Çağdaş dervişler ve güncel zalimlerin son kavgası

  • 09:04 29 Ocak 2019
  • Kadının Kaleminden
"Çağdaş dervişler ile güncel zalimlerin kavgasıdır bu ve belki de son kavgası. Neden mi son kavga? Çünkü çağdaş dervişler çok kararlı 'ya özgür bir yaşam ya da hiç' diyorlar ve bu isyanı her gün, her saat, her an yaşamsallaştırıyorlar…"
 
Songül Aşıla
 
İnsanlık tarihi biriktirme ile kaybetmeye başladı. İktidar sermaye birikimi ile küçük bir kesim yavaş yavaş yücelirken büyük bir kesim ise aşağı bir konuma geldi. Böylece maddi ve manevi değerlerin uyumla yaşadığı dönemlerden koparılarak hızla maddi değerlerin ön plana geldiği yeni toplum sistemine geçildi. Bu egemen erkeğin düzeniydi ve kuşkusuz tam itaat isterdi.
 
İşte tam da bu noktada bir kesimin tüm topluma dayattığı yaşam düzenine tarihten bugüne karşı çıkılmış ve direnişe geçilmişti. Temel amaç direnişti ve bunun birçok farklı yöntemi vardı. Bedenini açlığa yatırma da toplumu maddi olana boğan sisteme karşı direnişin başka bir adıydı.

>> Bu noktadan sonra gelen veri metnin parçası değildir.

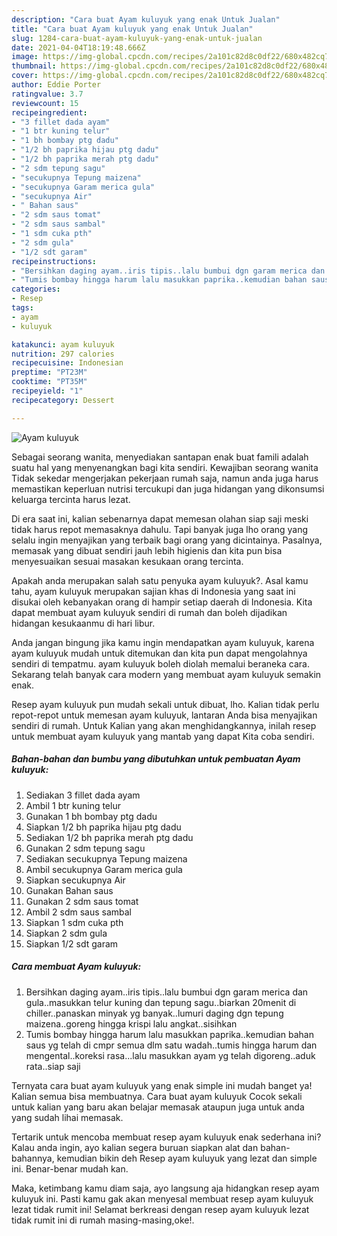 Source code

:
```yaml
---
description: "Cara buat Ayam kuluyuk yang enak Untuk Jualan"
title: "Cara buat Ayam kuluyuk yang enak Untuk Jualan"
slug: 1284-cara-buat-ayam-kuluyuk-yang-enak-untuk-jualan
date: 2021-04-04T18:19:48.666Z
image: https://img-global.cpcdn.com/recipes/2a101c82d8c0df22/680x482cq70/ayam-kuluyuk-foto-resep-utama.jpg
thumbnail: https://img-global.cpcdn.com/recipes/2a101c82d8c0df22/680x482cq70/ayam-kuluyuk-foto-resep-utama.jpg
cover: https://img-global.cpcdn.com/recipes/2a101c82d8c0df22/680x482cq70/ayam-kuluyuk-foto-resep-utama.jpg
author: Eddie Porter
ratingvalue: 3.7
reviewcount: 15
recipeingredient:
- "3 fillet dada ayam"
- "1 btr kuning telur"
- "1 bh bombay ptg dadu"
- "1/2 bh paprika hijau ptg dadu"
- "1/2 bh paprika merah ptg dadu"
- "2 sdm tepung sagu"
- "secukupnya Tepung maizena"
- "secukupnya Garam merica gula"
- "secukupnya Air"
- " Bahan saus"
- "2 sdm saus tomat"
- "2 sdm saus sambal"
- "1 sdm cuka pth"
- "2 sdm gula"
- "1/2 sdt garam"
recipeinstructions:
- "Bersihkan daging ayam..iris tipis..lalu bumbui dgn garam merica dan gula..masukkan telur kuning dan tepung sagu..biarkan 20menit di chiller..panaskan minyak yg banyak..lumuri daging dgn tepung maizena..goreng hingga krispi lalu angkat..sisihkan"
- "Tumis bombay hingga harum lalu masukkan paprika..kemudian bahan saus yg telah di cmpr semua dlm satu wadah..tumis hingga harum dan mengental..koreksi rasa...lalu masukkan ayam yg telah digoreng..aduk rata..siap saji"
categories:
- Resep
tags:
- ayam
- kuluyuk

katakunci: ayam kuluyuk 
nutrition: 297 calories
recipecuisine: Indonesian
preptime: "PT23M"
cooktime: "PT35M"
recipeyield: "1"
recipecategory: Dessert

---
```



![Ayam kuluyuk](https://img-global.cpcdn.com/recipes/2a101c82d8c0df22/680x482cq70/ayam-kuluyuk-foto-resep-utama.jpg)

Sebagai seorang wanita, menyediakan santapan enak buat famili adalah suatu hal yang menyenangkan bagi kita sendiri. Kewajiban seorang  wanita Tidak sekedar mengerjakan pekerjaan rumah saja, namun anda juga harus memastikan keperluan nutrisi tercukupi dan juga hidangan yang dikonsumsi keluarga tercinta harus lezat.

Di era  saat ini, kalian sebenarnya dapat memesan olahan siap saji meski tidak harus repot memasaknya dahulu. Tapi banyak juga lho orang yang selalu ingin menyajikan yang terbaik bagi orang yang dicintainya. Pasalnya, memasak yang dibuat sendiri jauh lebih higienis dan kita pun bisa menyesuaikan sesuai masakan kesukaan orang tercinta. 



Apakah anda merupakan salah satu penyuka ayam kuluyuk?. Asal kamu tahu, ayam kuluyuk merupakan sajian khas di Indonesia yang saat ini disukai oleh kebanyakan orang di hampir setiap daerah di Indonesia. Kita dapat membuat ayam kuluyuk sendiri di rumah dan boleh dijadikan hidangan kesukaanmu di hari libur.

Anda jangan bingung jika kamu ingin mendapatkan ayam kuluyuk, karena ayam kuluyuk mudah untuk ditemukan dan kita pun dapat mengolahnya sendiri di tempatmu. ayam kuluyuk boleh diolah memalui beraneka cara. Sekarang telah banyak cara modern yang membuat ayam kuluyuk semakin enak.

Resep ayam kuluyuk pun mudah sekali untuk dibuat, lho. Kalian tidak perlu repot-repot untuk memesan ayam kuluyuk, lantaran Anda bisa menyajikan sendiri di rumah. Untuk Kalian yang akan menghidangkannya, inilah resep untuk membuat ayam kuluyuk yang mantab yang dapat Kita coba sendiri.

<!--inarticleads1-->

##### Bahan-bahan dan bumbu yang dibutuhkan untuk pembuatan Ayam kuluyuk:

1. Sediakan 3 fillet dada ayam
1. Ambil 1 btr kuning telur
1. Gunakan 1 bh bombay ptg dadu
1. Siapkan 1/2 bh paprika hijau ptg dadu
1. Sediakan 1/2 bh paprika merah ptg dadu
1. Gunakan 2 sdm tepung sagu
1. Sediakan secukupnya Tepung maizena
1. Ambil secukupnya Garam merica gula
1. Siapkan secukupnya Air
1. Gunakan  Bahan saus
1. Gunakan 2 sdm saus tomat
1. Ambil 2 sdm saus sambal
1. Siapkan 1 sdm cuka pth
1. Siapkan 2 sdm gula
1. Siapkan 1/2 sdt garam




<!--inarticleads2-->

##### Cara membuat Ayam kuluyuk:

1. Bersihkan daging ayam..iris tipis..lalu bumbui dgn garam merica dan gula..masukkan telur kuning dan tepung sagu..biarkan 20menit di chiller..panaskan minyak yg banyak..lumuri daging dgn tepung maizena..goreng hingga krispi lalu angkat..sisihkan
1. Tumis bombay hingga harum lalu masukkan paprika..kemudian bahan saus yg telah di cmpr semua dlm satu wadah..tumis hingga harum dan mengental..koreksi rasa...lalu masukkan ayam yg telah digoreng..aduk rata..siap saji




Ternyata cara buat ayam kuluyuk yang enak simple ini mudah banget ya! Kalian semua bisa membuatnya. Cara buat ayam kuluyuk Cocok sekali untuk kalian yang baru akan belajar memasak ataupun juga untuk anda yang sudah lihai memasak.

Tertarik untuk mencoba membuat resep ayam kuluyuk enak sederhana ini? Kalau anda ingin, ayo kalian segera buruan siapkan alat dan bahan-bahannya, kemudian bikin deh Resep ayam kuluyuk yang lezat dan simple ini. Benar-benar mudah kan. 

Maka, ketimbang kamu diam saja, ayo langsung aja hidangkan resep ayam kuluyuk ini. Pasti kamu gak akan menyesal membuat resep ayam kuluyuk lezat tidak rumit ini! Selamat berkreasi dengan resep ayam kuluyuk lezat tidak rumit ini di rumah masing-masing,oke!.

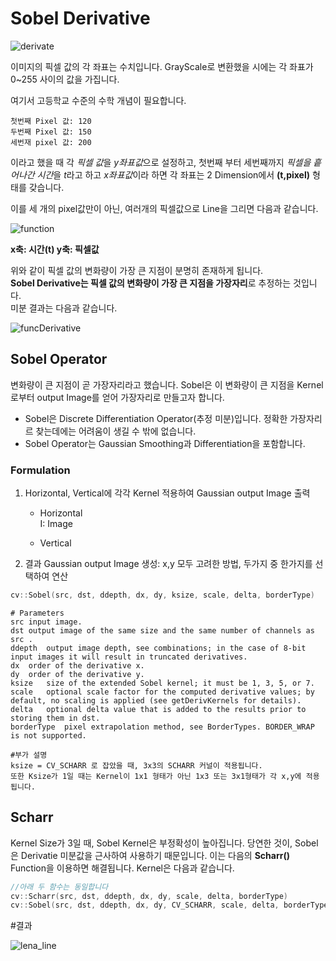 # Sobel Derivative

![derivate](https://docs.opencv.org/3.4/Sobel_Derivatives_Tutorial_Theory_0.jpg)   

이미지의 픽셀 값의 각 좌표는 수치입니다. GrayScale로 변환했을 시에는 각 좌표가 0~255 사이의 값을 가집니다.   

여기서 고등학교 수준의 수학 개념이 필요합니다.   
```
첫번째 Pixel 값: 120   
두번째 Pixel 값: 150
세번재 pixel 값: 200
```

이라고 했을 때 각 *픽셀 값*을 *y좌표값*으로 설정하고, 첫번째 부터 세번째까지 *픽셀을 흩어나간 시간*을 *t*라고 하고 *x좌표값*이라 하면 각 좌표는 2 Dimension에서 **(t,pixel)** 형태를 갖습니다.   

이를 세 개의 pixel값만이 아닌, 여러개의 픽셀값으로 Line을 그리면 다음과 같습니다.   

![function](https://docs.opencv.org/3.4/Sobel_Derivatives_Tutorial_Theory_Intensity_Function.jpg)    

**x축: 시간(t) y축: 픽셀값**      

위와 같이 픽셀 값의 변화량이 가장 큰 지점이 분명히 존재하게 됩니다.   
**Sobel Derivative는 픽셀 값의 변화량이 가장 큰 지점을 가장자리**로 추정하는 것입니다.    
미분 결과는 다음과 같습니다.   

![funcDerivative](https://docs.opencv.org/3.4/Sobel_Derivatives_Tutorial_Theory_dIntensity_Function.jpg)   

## Sobel Operator

변화량이 큰 지점이 곧 가장자리라고 했습니다. Sobel은 이 변화량이 큰 지점을 Kernel로부터 output Image를 얻어 가장자리로 만들고자 합니다.   

* Sobel은 Discrete Differentiation Operator(추정 미분)입니다. 정확한 가장자리르 찾는데에는 어려움이 생길 수 밖에 없습니다.   
* Sobel Operator는 Gaussian Smoothing과 Differentiation을 포함합니다.   

### Formulation
1. Horizontal, Vertical에 각각 Kernel 적용하여 Gaussian output Image 출력
	* Horizontal   
	I: Image   

	* Vertical   

2. 결과 Gaussian output Image 생성: x,y 모두 고려한 방법, 두가지 중 한가지를 선택하여 연산

```cpp
cv::Sobel(src, dst, ddepth, dx, dy, ksize, scale, delta, borderType)
```
```
# Parameters
src	input image.
dst	output image of the same size and the same number of channels as src .
ddepth	output image depth, see combinations; in the case of 8-bit input images it will result in truncated derivatives.
dx	order of the derivative x.
dy	order of the derivative y.
ksize	size of the extended Sobel kernel; it must be 1, 3, 5, or 7.
scale	optional scale factor for the computed derivative values; by default, no scaling is applied (see getDerivKernels for details).
delta	optional delta value that is added to the results prior to storing them in dst.
borderType	pixel extrapolation method, see BorderTypes. BORDER_WRAP is not supported.
```
```
#부가 설명
ksize = CV_SCHARR 로 잡았을 때, 3x3의 SCHARR 커널이 적용됩니다.
또한 Ksize가 1일 때는 Kernel이 1x1 형태가 아닌 1x3 또는 3x1형태가 각 x,y에 적용됩니다.
```

## Scharr

Kernel Size가 3일 때, Sobel Kernel은 부정확성이 높아집니다. 당연한 것이, Sobel은 Derivatie 미분값을 근사하여 사용하기 때문입니다. 이는 다음의 **Scharr()** Function을 이용하면 해결됩니다. Kernel은 다음과 같습니다.   


```cpp
//아래 두 함수는 동일합니다
cv::Scharr(src, dst, ddepth, dx, dy, scale, delta, borderType)
cv::Sobel(src, dst, ddepth, dx, dy, CV_SCHARR, scale, delta, borderType)
```

#결과

![lena_line](https://docs.opencv.org/3.4/Sobel_Derivatives_Tutorial_Result.jpg)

Bedenini açlığa yatırma bir karşı çıkıştır
 
Her ne kadar kimi kesimler tarafından 'nefsi terbiye' olarak değerlendirilse de esasta nefsi maddi olandan arındırarak gerçek olana yönelmedir. Maddi olan egemenin elindedir ve toplumu kendisine bağlamak adına maddi olanı parça parça vermektedir. İşte egemenin bu yaklaşımına karşı çıkıştır. Parça parça vererek kendine bağlama anlayışına isyandır. Bedenini belli dönemlerde açılığa yatırma neredeyse her dönem var olan bir direniş yöntemidir. Tüm peygamberler dönemlerindeki egemenlere karşı çıkmıştır ve her biri de maddi olandan yani iktidardan arınmanın yöntemi olarak bu eylemi salık vermiştir arkalarından yürüyenlere.
 
Çağdaş dervişlerimizin mekanları zindanlar oldu
 
Dervişler, alimler, peygamberler yıllar yılı bu direnişleri yürütürlerken mekanları ya ağaç kovukları ya mağaralar olmuştur. Gelin görün ki çağdaş dervişlerimizin mekanı zindanlar oldu şimdi. Yüzlerce yoldaşımız şuanda açlık grevlerinde bedenlerinin açlığa yatırarak anda tarih oluyor adeta. Aslında var olan talep yıllar yılı var olan talep ile benzerdir. Talep özgür yaşam, talep insanca yaşam ve talep insanca hep birlikte demokratik yaşamın nasıl olacağını sistemleştiren Sayın Abdullah Öcalan'ın özgür yaşamasıdır. Bu talebe verilen cevap egemenlerin geçmiş cevaplarına çok benzerdir.
 
Mesele legal ya da illegal olmak değil…
 
15 dakikalık görüşme, parça parça, az az, yıllarca aralıklarla. Bunun tek amacı ise tatmin etmek ve kendine bağlamaktır. Her ne kadar yaşadığımız bu gerçekliğin geçmişle böyle bir bağı olsa da büyük de bir farkı var. Bizim çağdaş dervişlerimiz eski dervişlerden meşaleyi çok ileri taşımış durumdadır. Şuan Amed zindanındayım ve bizim çağdaş dervişlerimiz Leyla, Evin, Kibriye, Hilal'dir… Çağdaş Kawa'nın ardılı haline geldiler kuşkusuz. Her biri bir yönüyle isyan etmiş iktidara, sömürüye... Leyla Güven belediye başkanlığı, milletvekilliği gibi birçok devlet mekanizmasında, resmi kurumlarda yer almış biridir. Bulunduğu tüm kurumlarda da muhalif olduğu noktaları gayet "legal" bir zeminde ifade ederken son derece "illegal" hale geldi. Anladık ki mesele legallik değil mesele legal olanın yarattığı rahatsızlık.
 
Son kavga…
 
Kibriye Evren devletin onay verdiği, bildiği bir ajansta gazeteci, düşüncelerini gayet açık legal bir zeminde ifade ederken bir anda o da illegal hale geldi getirildi. Buda meselenin aynı olduğunu anlatıyor ve diğerleri…  Her bir çağdaş dervişin meseleleri aynı aslında. Yani mesele iktidar sisteminin söylediği gibi bir illegal iş yapma meselesi değil. Mesele çok daha derin tarihsel bir hesaplaşmadır ve kavgadır.Çağdaş dervişler ile güncel zalimlerin kavgasıdır ve belki de son kavgadır. Neden mi son kavga? Çünkü çağdaş dervişler çok kararlı "ya özgür bir yaşam ya da hiç" diyorlar. Ve bu isyanı her gün her saat, her an yaşamsallaştırıyorlar.